We ALL need to stay involved and GET EDUCATED! There are many new studies on the subject and new information is always appearing and available to those who need and want to learn. As the American Boomer population comes into ‘age,’ compulsive hoarding will have a greater impact on the family and other ethical, moral and societal dilemmas for us all. We need to know and understand and learn how to educate and intervene early so to help PREVENT crises. The ICD website is a great help and chock full of free fact sheets (including the Clutter-Hoarding Scale). There are also numerous books and other websites to read up on the topic. Simply Google the words ‘chronic disorganization’ and ‘compulsive hoarding.’
So many thanks to Sheila Delson, my guest interview! To contact or work with Sheila directly, you may find her at: FREEDomain Concepts, LLC
Sheila Delson, CPO-CD® , is owner and President of FREEDomain Concepts, LLC, a professional organizing company, founded in 1994. She is a Certified Professional Organizer specializing in Chronic Disorganization (CD) issues, including AD/HD, OCD, and Compulsive Hoarding. Although she works with the general population as well, she specializes in working with adults, seniors, and students who experience severe disorganization difficulties as the result of neurological issues, trauma/loss, physical disabilities and illness, environmental conditions, and/or other related challenges.
Services include…customization and hands-on residential and small business/ small office organizing, including paper and file systems, off-site Virtual Organizing (via telephone/visual media), workshops and seminars. Clients learn new concepts about time and paper management, project planning, goal achievement, containerizing and basic organizing principals. On request, Sheila also offers a 4-6 week skill-building clutter management program which is available to groups in the New York and Connecticut areas. Please call or write for more information.

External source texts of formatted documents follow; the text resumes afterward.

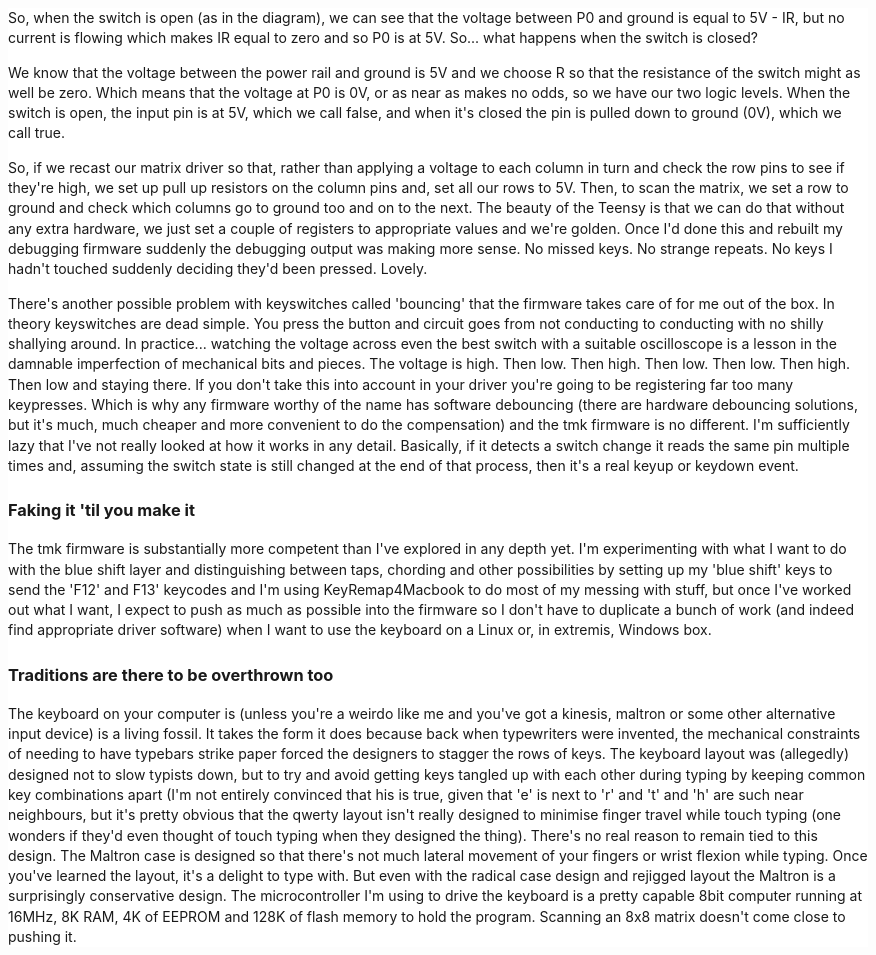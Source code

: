 So, when the switch is open (as in the diagram), we can see that the voltage between P0 and ground is equal to 5V - IR, but no current is flowing which makes IR equal to zero and so P0 is at 5V. So... what happens when the switch is closed?

We know that the voltage between the power rail and ground is 5V and we choose R so that the resistance of the switch might as well be zero. Which means that the voltage at P0 is 0V, or as near as makes no odds, so we have our two logic levels. When the switch is open, the input pin is at 5V, which we call false, and when it's closed the pin is pulled down to ground (0V), which we call true.

So, if we recast our matrix driver so that, rather than applying a voltage to each column in turn and check the row pins to see if they're high, we set up pull up resistors on the column pins and, set all our rows to 5V. Then, to scan the matrix, we set a row to ground and check which columns go to ground too and on to the next. The beauty of the Teensy is that we can do that without any extra hardware, we just set a couple of registers to appropriate values and we're golden. Once I'd done this and rebuilt my debugging firmware suddenly the debugging output was making more sense. No missed keys. No strange repeats. No keys I hadn't touched suddenly deciding they'd been pressed. Lovely.

There's another possible problem with keyswitches called 'bouncing' that the firmware takes care of for me out of the box. In theory keyswitches are dead simple. You press the button and circuit goes from not conducting to conducting with no shilly shallying around. In practice... watching the voltage across even the best switch with a suitable oscilloscope is a lesson in the damnable imperfection of mechanical bits and pieces. The voltage is high. Then low. Then high. Then low. Then low. Then high. Then low and staying there. If you don't take this into account in your driver you're going to be registering far too many keypresses. Which is why any firmware worthy of the name has software debouncing (there are hardware debouncing solutions, but it's much, much cheaper and more convenient to do the compensation) and the tmk firmware is no different. I'm sufficiently lazy that I've not really looked at how it works in any detail. Basically, if it detects a switch change it reads the same pin multiple times and, assuming the switch state is still changed at the end of that process, then it's a real keyup or keydown event. 

### Faking it 'til you make it

The tmk firmware is substantially more competent than I've explored in any depth yet. I'm experimenting with what I want to do with the blue shift layer and distinguishing between taps, chording and other possibilities by setting up my 'blue shift' keys to send the 'F12' and F13' keycodes and I'm using KeyRemap4Macbook to do most of my messing with stuff, but once I've worked out what I want, I expect to push as much as possible into the firmware so I don't have to duplicate a bunch of work (and indeed find appropriate driver software) when I want to use the keyboard on a Linux or, in extremis, Windows box. 

### Traditions are there to be overthrown too

The keyboard on your computer is (unless you're a weirdo like me and you've got a kinesis, maltron or some other alternative input device) is a living fossil. It takes the form it does because back when typewriters were invented, the mechanical constraints of needing to have typebars strike paper forced the designers to stagger the rows of keys. The keyboard layout was (allegedly) designed not to slow typists down, but to try and avoid getting keys tangled up with each other during typing by keeping common key combinations apart (I'm not entirely convinced that his is true, given that 'e' is next to 'r' and 't' and 'h' are such near neighbours, but it's pretty obvious that the qwerty layout isn't really designed to minimise finger travel while touch typing (one wonders if they'd even thought of touch typing when they designed the thing). There's no real reason to remain tied to this design. The Maltron case is designed so that there's not much lateral movement of your fingers or wrist flexion while typing. Once you've learned the layout, it's a delight to type with. But even with the radical case design and rejigged layout the Maltron is a surprisingly conservative design. The microcontroller I'm using to drive the keyboard is a pretty capable 8bit computer running at 16MHz, 8K RAM, 4K of EEPROM and 128K of flash memory to hold the program. Scanning an 8x8 matrix doesn't come close to pushing it.
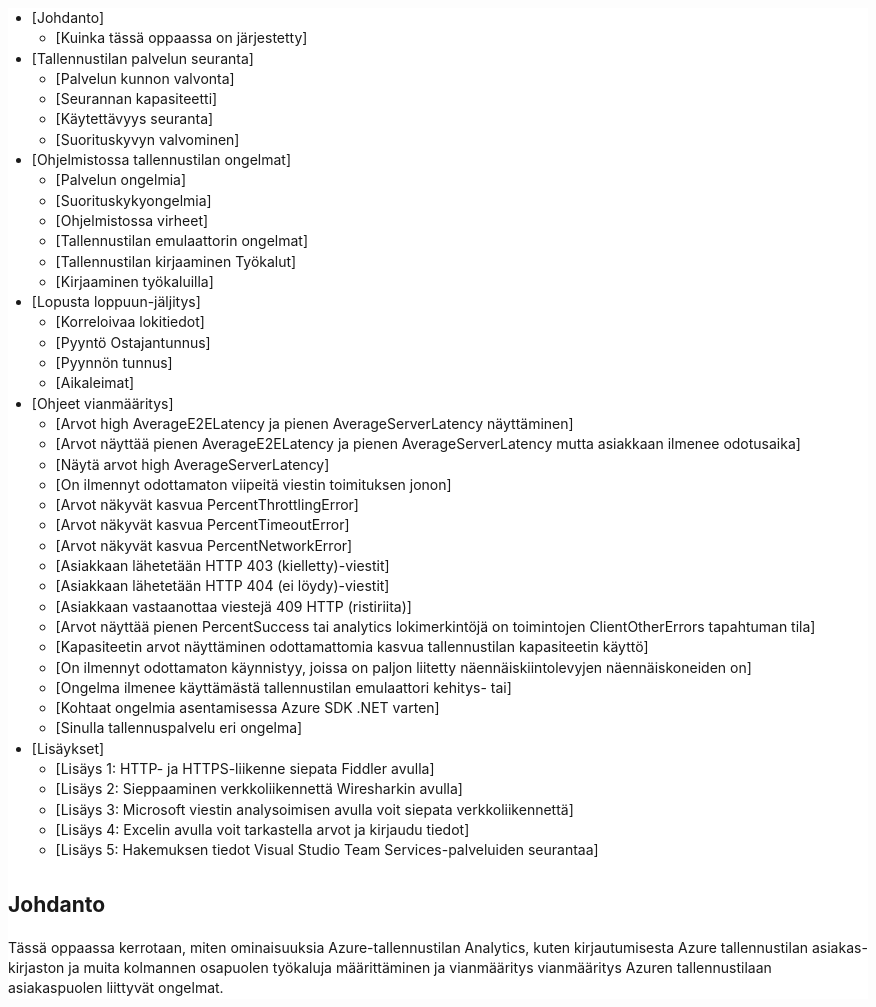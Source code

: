 + [Johdanto]
    + [Kuinka tässä oppaassa on järjestetty]
+ [Tallennustilan palvelun seuranta]
    + [Palvelun kunnon valvonta]
    + [Seurannan kapasiteetti]
    + [Käytettävyys seuranta]
    + [Suorituskyvyn valvominen]
+ [Ohjelmistossa tallennustilan ongelmat]
    + [Palvelun ongelmia]
    + [Suorituskykyongelmia]
    + [Ohjelmistossa virheet]
    + [Tallennustilan emulaattorin ongelmat]
    + [Tallennustilan kirjaaminen Työkalut]
    + [Kirjaaminen työkaluilla]
+ [Lopusta loppuun-jäljitys]
    + [Korreloivaa lokitiedot]
    + [Pyyntö Ostajantunnus]
    + [Pyynnön tunnus]
    + [Aikaleimat]
+ [Ohjeet vianmääritys]
    + [Arvot high AverageE2ELatency ja pienen AverageServerLatency näyttäminen]
    + [Arvot näyttää pienen AverageE2ELatency ja pienen AverageServerLatency mutta asiakkaan ilmenee odotusaika]
    + [Näytä arvot high AverageServerLatency]
    + [On ilmennyt odottamaton viipeitä viestin toimituksen jonon]
    + [Arvot näkyvät kasvua PercentThrottlingError]
    + [Arvot näkyvät kasvua PercentTimeoutError]
    + [Arvot näkyvät kasvua PercentNetworkError]
    + [Asiakkaan lähetetään HTTP 403 (kielletty)-viestit]
    + [Asiakkaan lähetetään HTTP 404 (ei löydy)-viestit]
    + [Asiakkaan vastaanottaa viestejä 409 HTTP (ristiriita)]
    + [Arvot näyttää pienen PercentSuccess tai analytics lokimerkintöjä on toimintojen ClientOtherErrors tapahtuman tila]
    + [Kapasiteetin arvot näyttäminen odottamattomia kasvua tallennustilan kapasiteetin käyttö]
    + [On ilmennyt odottamaton käynnistyy, joissa on paljon liitetty näennäiskiintolevyjen näennäiskoneiden on]
    + [Ongelma ilmenee käyttämästä tallennustilan emulaattori kehitys- tai]
    + [Kohtaat ongelmia asentamisessa Azure SDK .NET varten]
    + [Sinulla tallennuspalvelu eri ongelma]
+ [Lisäykset]
    + [Lisäys 1: HTTP- ja HTTPS-liikenne siepata Fiddler avulla]
    + [Lisäys 2: Sieppaaminen verkkoliikennettä Wiresharkin avulla]
    + [Lisäys 3: Microsoft viestin analysoimisen avulla voit siepata verkkoliikennettä]
    + [Lisäys 4: Excelin avulla voit tarkastella arvot ja kirjaudu tiedot]
    + [Lisäys 5: Hakemuksen tiedot Visual Studio Team Services-palveluiden seurantaa]

## <a name="introduction"></a>Johdanto

Tässä oppaassa kerrotaan, miten ominaisuuksia Azure-tallennustilan Analytics, kuten kirjautumisesta Azure tallennustilan asiakas-kirjaston ja muita kolmannen osapuolen työkaluja määrittäminen ja vianmääritys vianmääritys Azuren tallennustilaan asiakaspuolen liittyvät ongelmat.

Sheila is a co-founder and Past President of the Institute for Challenging Organization (ICD) (www.challengingdisorganization.org,), (formerly the National Study Group on Chronic Disorganization (2000-2006), and is the group’s past Certification Program co-developer, past Education and Certification Program Director (2006-2008), and holds specialist credentials in CD, AD/HD and Compulsive Hoarding, and is credentialed as an ICD Master Trainer. She has developed the Managing Your Clutter Program workshop series presented to groups on request. She is an active member of the National Association of Professional Organizers (NAPO), where she served as the National Award’s Chair (2009-2011) and currently serves as a committee member. She is a graduate of Leadership Dutchess Program, class of 2000. Sheila lives with her husband Jeffrey, two adult children, and three beautiful grandchildren in the Poughkeepsie, NY area.
Media appearances…national network television programs, including FOX 5 TV GOOD DAY NY, and CBS-TV-NEWS THIS MORNING. She has been featured in WOMAN’S DAY magazines, the NEW YORK POST, PARENT’S MAGAZINE, POUGHKEEPSIE JOURNAL, and The Wall Street Journal, as well as a recent appearance on THE COOKING CHANNEL (Al Roker Productions). Additionally, Sheila has presented lectures and workshops for West Point Military Academy, the “New York Gets Organized” Conference, NAPO Chapters and annual national conferences, ICD conferences (2000- present), Professional Organizers in Canada, Barnes & Noble Bookstores, YWCA, Chambers of Commerce, and many other private schools, clubs and organizations. In early December of 2011, Sheila presented three workshops on chronic disorganization for the Japanese Association of Life Organizers (JALO) Conference, Fukuoka, Japan.
2008 Recipient of the ICD Highlighter Pinnacle Award Presented by the Institute for Challenging Disorganization for her significant contribution to the field of study in chronic disorganization.